• WORK ORDER
Nothing but the lines from the one containing "and generate answers." through the end of the data below may appear in the response, each one exact.

• INFORMATION SUPPLIED

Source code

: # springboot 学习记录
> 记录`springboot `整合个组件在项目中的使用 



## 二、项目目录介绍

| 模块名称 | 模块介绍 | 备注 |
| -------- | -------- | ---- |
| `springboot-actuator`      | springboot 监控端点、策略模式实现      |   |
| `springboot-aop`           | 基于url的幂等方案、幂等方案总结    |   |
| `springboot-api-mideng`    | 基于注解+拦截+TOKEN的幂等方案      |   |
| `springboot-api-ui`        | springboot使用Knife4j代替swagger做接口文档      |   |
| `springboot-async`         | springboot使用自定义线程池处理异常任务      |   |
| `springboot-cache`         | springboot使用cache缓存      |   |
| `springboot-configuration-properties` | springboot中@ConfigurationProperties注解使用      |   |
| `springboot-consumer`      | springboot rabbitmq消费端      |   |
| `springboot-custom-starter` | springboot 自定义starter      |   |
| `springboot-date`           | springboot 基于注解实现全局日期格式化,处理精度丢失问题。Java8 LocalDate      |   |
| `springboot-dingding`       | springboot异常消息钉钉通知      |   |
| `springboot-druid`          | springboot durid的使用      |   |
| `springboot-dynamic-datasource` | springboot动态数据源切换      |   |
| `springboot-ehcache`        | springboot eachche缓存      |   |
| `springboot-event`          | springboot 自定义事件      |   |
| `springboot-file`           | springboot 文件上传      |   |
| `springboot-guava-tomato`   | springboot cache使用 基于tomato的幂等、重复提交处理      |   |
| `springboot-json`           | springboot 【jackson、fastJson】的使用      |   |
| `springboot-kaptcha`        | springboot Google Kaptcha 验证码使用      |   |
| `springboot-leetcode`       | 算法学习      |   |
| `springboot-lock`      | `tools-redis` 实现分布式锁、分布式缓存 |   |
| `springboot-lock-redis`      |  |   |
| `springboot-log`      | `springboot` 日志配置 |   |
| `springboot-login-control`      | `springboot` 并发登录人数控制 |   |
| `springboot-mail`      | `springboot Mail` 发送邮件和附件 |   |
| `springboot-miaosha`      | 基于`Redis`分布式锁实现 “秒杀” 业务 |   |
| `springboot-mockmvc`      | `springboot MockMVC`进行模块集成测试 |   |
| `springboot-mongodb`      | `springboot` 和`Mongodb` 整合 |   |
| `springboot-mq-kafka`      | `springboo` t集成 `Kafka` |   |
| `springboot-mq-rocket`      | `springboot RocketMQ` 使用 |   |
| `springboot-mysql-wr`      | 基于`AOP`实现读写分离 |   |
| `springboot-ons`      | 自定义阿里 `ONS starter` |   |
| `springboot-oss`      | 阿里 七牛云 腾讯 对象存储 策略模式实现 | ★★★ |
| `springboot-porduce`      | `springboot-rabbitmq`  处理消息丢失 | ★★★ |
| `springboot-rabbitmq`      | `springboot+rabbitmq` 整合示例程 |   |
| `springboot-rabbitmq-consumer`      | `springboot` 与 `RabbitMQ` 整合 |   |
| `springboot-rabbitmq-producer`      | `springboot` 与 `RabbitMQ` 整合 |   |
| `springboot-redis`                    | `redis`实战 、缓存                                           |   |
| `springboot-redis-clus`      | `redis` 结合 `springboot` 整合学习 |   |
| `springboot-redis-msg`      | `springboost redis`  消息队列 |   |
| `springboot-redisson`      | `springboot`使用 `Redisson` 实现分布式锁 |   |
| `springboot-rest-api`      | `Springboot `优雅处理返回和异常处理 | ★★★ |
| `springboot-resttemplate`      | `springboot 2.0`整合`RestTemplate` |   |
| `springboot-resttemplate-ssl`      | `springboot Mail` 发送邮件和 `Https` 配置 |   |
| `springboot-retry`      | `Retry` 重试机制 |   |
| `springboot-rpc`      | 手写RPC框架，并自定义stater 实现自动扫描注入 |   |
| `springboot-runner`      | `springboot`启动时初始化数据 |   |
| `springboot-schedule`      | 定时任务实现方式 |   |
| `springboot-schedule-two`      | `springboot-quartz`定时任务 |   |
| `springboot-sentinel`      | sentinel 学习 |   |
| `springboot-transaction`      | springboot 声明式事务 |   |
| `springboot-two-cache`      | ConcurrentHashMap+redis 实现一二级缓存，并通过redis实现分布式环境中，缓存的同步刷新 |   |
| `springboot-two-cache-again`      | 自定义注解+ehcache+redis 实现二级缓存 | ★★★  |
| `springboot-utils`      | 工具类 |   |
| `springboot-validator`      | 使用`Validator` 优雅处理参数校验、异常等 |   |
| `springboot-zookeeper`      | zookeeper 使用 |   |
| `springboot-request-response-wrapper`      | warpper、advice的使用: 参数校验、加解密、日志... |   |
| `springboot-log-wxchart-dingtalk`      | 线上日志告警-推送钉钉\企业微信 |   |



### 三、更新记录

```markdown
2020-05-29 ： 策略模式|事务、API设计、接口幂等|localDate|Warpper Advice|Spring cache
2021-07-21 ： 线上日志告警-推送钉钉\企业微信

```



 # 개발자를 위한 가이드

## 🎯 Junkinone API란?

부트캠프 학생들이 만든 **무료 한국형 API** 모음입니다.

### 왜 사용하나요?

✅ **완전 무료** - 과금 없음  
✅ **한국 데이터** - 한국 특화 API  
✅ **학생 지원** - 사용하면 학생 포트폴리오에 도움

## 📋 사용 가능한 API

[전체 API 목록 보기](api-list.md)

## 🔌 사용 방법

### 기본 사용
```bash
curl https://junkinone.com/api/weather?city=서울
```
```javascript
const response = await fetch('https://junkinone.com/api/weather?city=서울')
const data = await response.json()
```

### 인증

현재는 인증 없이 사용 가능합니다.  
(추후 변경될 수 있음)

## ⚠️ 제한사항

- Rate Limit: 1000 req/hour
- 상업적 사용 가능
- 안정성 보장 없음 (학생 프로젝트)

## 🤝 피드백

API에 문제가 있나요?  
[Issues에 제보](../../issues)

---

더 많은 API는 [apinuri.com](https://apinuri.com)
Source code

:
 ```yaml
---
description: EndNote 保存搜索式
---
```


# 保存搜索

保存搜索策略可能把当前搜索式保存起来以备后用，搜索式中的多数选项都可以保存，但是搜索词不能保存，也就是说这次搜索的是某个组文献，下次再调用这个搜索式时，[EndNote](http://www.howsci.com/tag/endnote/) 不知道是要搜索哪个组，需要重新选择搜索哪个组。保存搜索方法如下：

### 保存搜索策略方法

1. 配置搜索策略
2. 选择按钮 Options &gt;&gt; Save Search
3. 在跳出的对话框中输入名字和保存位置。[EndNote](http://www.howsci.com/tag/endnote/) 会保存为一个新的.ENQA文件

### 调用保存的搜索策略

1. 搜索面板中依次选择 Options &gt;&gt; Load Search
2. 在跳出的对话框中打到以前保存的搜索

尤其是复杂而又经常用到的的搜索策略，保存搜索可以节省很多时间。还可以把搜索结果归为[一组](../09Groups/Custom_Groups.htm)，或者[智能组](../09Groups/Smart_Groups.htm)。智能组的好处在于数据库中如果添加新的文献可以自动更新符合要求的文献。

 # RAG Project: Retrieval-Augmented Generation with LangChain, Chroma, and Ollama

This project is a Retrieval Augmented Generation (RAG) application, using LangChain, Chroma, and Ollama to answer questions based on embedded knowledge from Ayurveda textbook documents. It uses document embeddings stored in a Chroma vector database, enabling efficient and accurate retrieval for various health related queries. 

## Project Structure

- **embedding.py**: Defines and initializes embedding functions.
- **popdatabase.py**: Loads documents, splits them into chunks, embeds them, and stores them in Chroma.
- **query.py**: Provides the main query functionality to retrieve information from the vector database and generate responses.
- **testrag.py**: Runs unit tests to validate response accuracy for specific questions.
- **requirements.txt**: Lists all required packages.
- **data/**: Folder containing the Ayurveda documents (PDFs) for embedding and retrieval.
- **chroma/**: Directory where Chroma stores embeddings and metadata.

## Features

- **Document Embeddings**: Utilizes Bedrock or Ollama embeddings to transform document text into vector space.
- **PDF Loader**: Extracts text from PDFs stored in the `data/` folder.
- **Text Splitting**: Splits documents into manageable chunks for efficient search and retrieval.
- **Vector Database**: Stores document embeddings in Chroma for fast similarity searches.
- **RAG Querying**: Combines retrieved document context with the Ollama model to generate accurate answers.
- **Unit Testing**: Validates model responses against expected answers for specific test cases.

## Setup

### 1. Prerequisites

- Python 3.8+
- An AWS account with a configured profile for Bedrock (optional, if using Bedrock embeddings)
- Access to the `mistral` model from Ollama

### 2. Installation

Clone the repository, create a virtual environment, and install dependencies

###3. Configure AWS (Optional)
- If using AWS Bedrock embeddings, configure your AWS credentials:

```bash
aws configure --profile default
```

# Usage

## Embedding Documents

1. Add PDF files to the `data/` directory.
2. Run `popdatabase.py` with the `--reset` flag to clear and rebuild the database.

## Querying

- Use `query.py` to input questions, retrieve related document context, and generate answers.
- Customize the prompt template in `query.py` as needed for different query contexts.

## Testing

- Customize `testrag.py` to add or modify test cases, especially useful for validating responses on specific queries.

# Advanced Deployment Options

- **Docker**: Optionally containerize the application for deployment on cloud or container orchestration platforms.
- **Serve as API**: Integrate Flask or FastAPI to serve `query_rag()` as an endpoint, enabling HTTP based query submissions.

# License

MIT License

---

• OUTPUT FOR THIS TASK
- Use `query.py` to input questions, retrieve related document context, and generate answers.
- Customize the prompt template in `query.py` as needed for different query contexts.

## Testing

- Customize `testrag.py` to add or modify test cases, especially useful for validating responses on specific queries.

# Advanced Deployment Options

- **Docker**: Optionally containerize the application for deployment on cloud or container orchestration platforms.
- **Serve as API**: Integrate Flask or FastAPI to serve `query_rag()` as an endpoint, enabling HTTP based query submissions.

# License

MIT License

---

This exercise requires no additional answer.